━━ INPUT
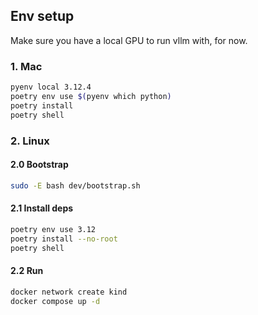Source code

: 

## Env setup

Make sure you have a local GPU to run vllm with, for now.

### 1. Mac
```bash
pyenv local 3.12.4
poetry env use $(pyenv which python)
poetry install
poetry shell
```

### 2. Linux

#### 2.0 Bootstrap
```bash
sudo -E bash dev/bootstrap.sh
```

#### 2.1 Install deps
```bash
poetry env use 3.12
poetry install --no-root
poetry shell
```
#### 2.2 Run

```bash
docker network create kind
docker compose up -d 
```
━━━━
— INSTRUCTIONS FOR THE TASK —
Pull out every line from the one with "#### 2.1 Install deps" to the end of the listing, and output only those.

— ANSWER TO THE EXERCISE —
#### 2.1 Install deps
```bash
poetry env use 3.12
poetry install --no-root
poetry shell
```
#### 2.2 Run

```bash
docker network create kind
docker compose up -d 
```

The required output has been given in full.